Bug #18076
closedProperly handle cached user records that don't exist anymore on federation scenarios
Added by Lucas Di Pentima about 3 years ago. Updated about 3 years ago.
Description
If for some reason a user's UUID on the LoginCluster changes (or the user record is removed), the cached copies on the federated clusters get stale and probably cause username validation issues when trying to cache the new record.

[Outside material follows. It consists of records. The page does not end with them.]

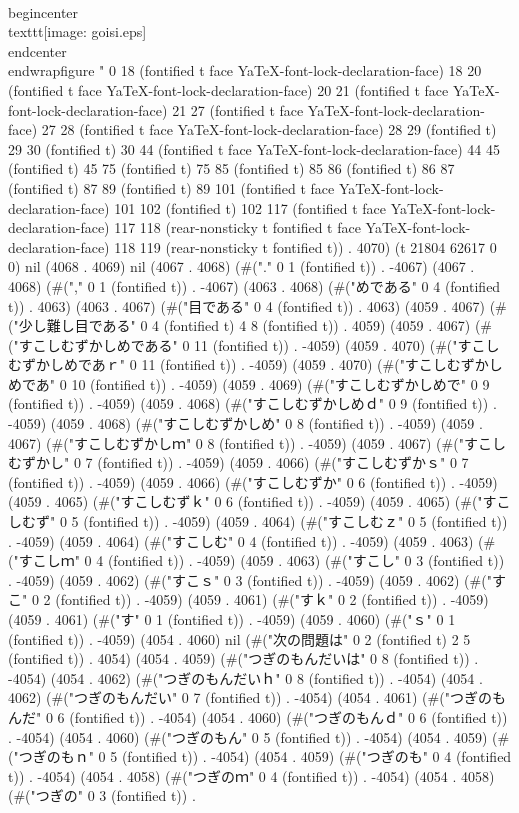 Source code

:  \\begin{center}
  \\texttt{[image: goisi.eps]}
  \\end{center}
\\end{wrapfigure}
" 0 18 (fontified t face YaTeX-font-lock-declaration-face) 18 20 (fontified t face YaTeX-font-lock-declaration-face) 20 21 (fontified t face YaTeX-font-lock-declaration-face) 21 27 (fontified t face YaTeX-font-lock-declaration-face) 27 28 (fontified t face YaTeX-font-lock-declaration-face) 28 29 (fontified t) 29 30 (fontified t) 30 44 (fontified t face YaTeX-font-lock-declaration-face) 44 45 (fontified t) 45 75 (fontified t) 75 85 (fontified t) 85 86 (fontified t) 86 87 (fontified t) 87 89 (fontified t) 89 101 (fontified t face YaTeX-font-lock-declaration-face) 101 102 (fontified t) 102 117 (fontified t face YaTeX-font-lock-declaration-face) 117 118 (rear-nonsticky t fontified t face YaTeX-font-lock-declaration-face) 118 119 (rear-nonsticky t fontified t)) . 4070) (t 21804 62617 0 0) nil (4068 . 4069) nil (4067 . 4068) (#("." 0 1 (fontified t)) . -4067) (4067 . 4068) (#("," 0 1 (fontified t)) . -4067) (4063 . 4068) (#("めである" 0 4 (fontified t)) . 4063) (4063 . 4067) (#("目である" 0 4 (fontified t)) . 4063) (4059 . 4067) (#("少し難し目である" 0 4 (fontified t) 4 8 (fontified t)) . 4059) (4059 . 4067) (#("すこしむずかしめである" 0 11 (fontified t)) . -4059) (4059 . 4070) (#("すこしむずかしめであｒ" 0 11 (fontified t)) . -4059) (4059 . 4070) (#("すこしむずかしめであ" 0 10 (fontified t)) . -4059) (4059 . 4069) (#("すこしむずかしめで" 0 9 (fontified t)) . -4059) (4059 . 4068) (#("すこしむずかしめｄ" 0 9 (fontified t)) . -4059) (4059 . 4068) (#("すこしむずかしめ" 0 8 (fontified t)) . -4059) (4059 . 4067) (#("すこしむずかしｍ" 0 8 (fontified t)) . -4059) (4059 . 4067) (#("すこしむずかし" 0 7 (fontified t)) . -4059) (4059 . 4066) (#("すこしむずかｓ" 0 7 (fontified t)) . -4059) (4059 . 4066) (#("すこしむずか" 0 6 (fontified t)) . -4059) (4059 . 4065) (#("すこしむずｋ" 0 6 (fontified t)) . -4059) (4059 . 4065) (#("すこしむず" 0 5 (fontified t)) . -4059) (4059 . 4064) (#("すこしむｚ" 0 5 (fontified t)) . -4059) (4059 . 4064) (#("すこしむ" 0 4 (fontified t)) . -4059) (4059 . 4063) (#("すこしｍ" 0 4 (fontified t)) . -4059) (4059 . 4063) (#("すこし" 0 3 (fontified t)) . -4059) (4059 . 4062) (#("すこｓ" 0 3 (fontified t)) . -4059) (4059 . 4062) (#("すこ" 0 2 (fontified t)) . -4059) (4059 . 4061) (#("すｋ" 0 2 (fontified t)) . -4059) (4059 . 4061) (#("す" 0 1 (fontified t)) . -4059) (4059 . 4060) (#("ｓ" 0 1 (fontified t)) . -4059) (4054 . 4060) nil (#("次の問題は" 0 2 (fontified t) 2 5 (fontified t)) . 4054) (4054 . 4059) (#("つぎのもんだいは" 0 8 (fontified t)) . -4054) (4054 . 4062) (#("つぎのもんだいｈ" 0 8 (fontified t)) . -4054) (4054 . 4062) (#("つぎのもんだい" 0 7 (fontified t)) . -4054) (4054 . 4061) (#("つぎのもんだ" 0 6 (fontified t)) . -4054) (4054 . 4060) (#("つぎのもんｄ" 0 6 (fontified t)) . -4054) (4054 . 4060) (#("つぎのもん" 0 5 (fontified t)) . -4054) (4054 . 4059) (#("つぎのもｎ" 0 5 (fontified t)) . -4054) (4054 . 4059) (#("つぎのも" 0 4 (fontified t)) . -4054) (4054 . 4058) (#("つぎのｍ" 0 4 (fontified t)) . -4054) (4054 . 4058) (#("つぎの" 0 3 (fontified t)) .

The federated controllers use the batch_update
internal API to refresh the user list cache but it doesn't take into account that some users may not exist anymore so cache records aren't properly cleaned/handled.
Related issues
Updated by Peter Amstutz about 3 years ago
- Target version set to 2021-09-15 sprint
Updated by Lucas Di Pentima about 3 years ago
- Status changed from New to In Progress
Updated by Lucas Di Pentima about 3 years ago
- Related to Bug #18094: Remove unused Users#update_uuid endpoint added
Updated by Lucas Di Pentima about 3 years ago
Updates at 7aa1380 - branch 18076-stale-cached-users-handling
Test run: developer-run-tests: #2670
If there's a stale cached user record creating the username
field collision, set it to nil
before retrying the update. There're two scenarios this is covering:
- The stale user record belongs to an existing user on LoginCluster. Another user took its username, so the new username is coming in the
/arvados/v1/users/batch_update
operation -- it's ok to have it set tonil
temporarily. - The stale user record doesn't exist on LoginCluster anymore, so resetting it to
nil
isn't harmful and avoids future collisions.
Updated by Tom Clegg about 3 years ago
The fix looks great.
Just some nits about the test:Limit: math.MaxInt64
can also be spelledLimit: -1
(probably easier to read in logs)- The test first checks whether all clusters use z1111 as their login cluster, but all it really needs to be effective is for z1111 and z3333 to use z1111 as login cluster. (I figure eventually we'll add another cluster to our integration test suite with a different config, and at that point it will be nice to have fewer test failures to fix.)
for userNr := range []int{0, 1}
is sort of misleading in that userNr is the array index, not the array element --[]int{9,3}
would have the same result. Idiomatic Go is to sayfor userNr := 0; userNr < 2; userNr++
if you want a sequence of numbers, orfor _, userNr := range ...
if you want specific int values. This is a very nitpicky nitpick though!
LGTM, thanks!
Updated by Lucas Di Pentima about 3 years ago
Thanks for the suggestions! Updated at c534e74c5 and merged.
Updated by Lucas Di Pentima about 3 years ago
- Status changed from In Progress to Resolved
Applied in changeset arvados|726f65153228eb81aa526df078f4fca6045e1779.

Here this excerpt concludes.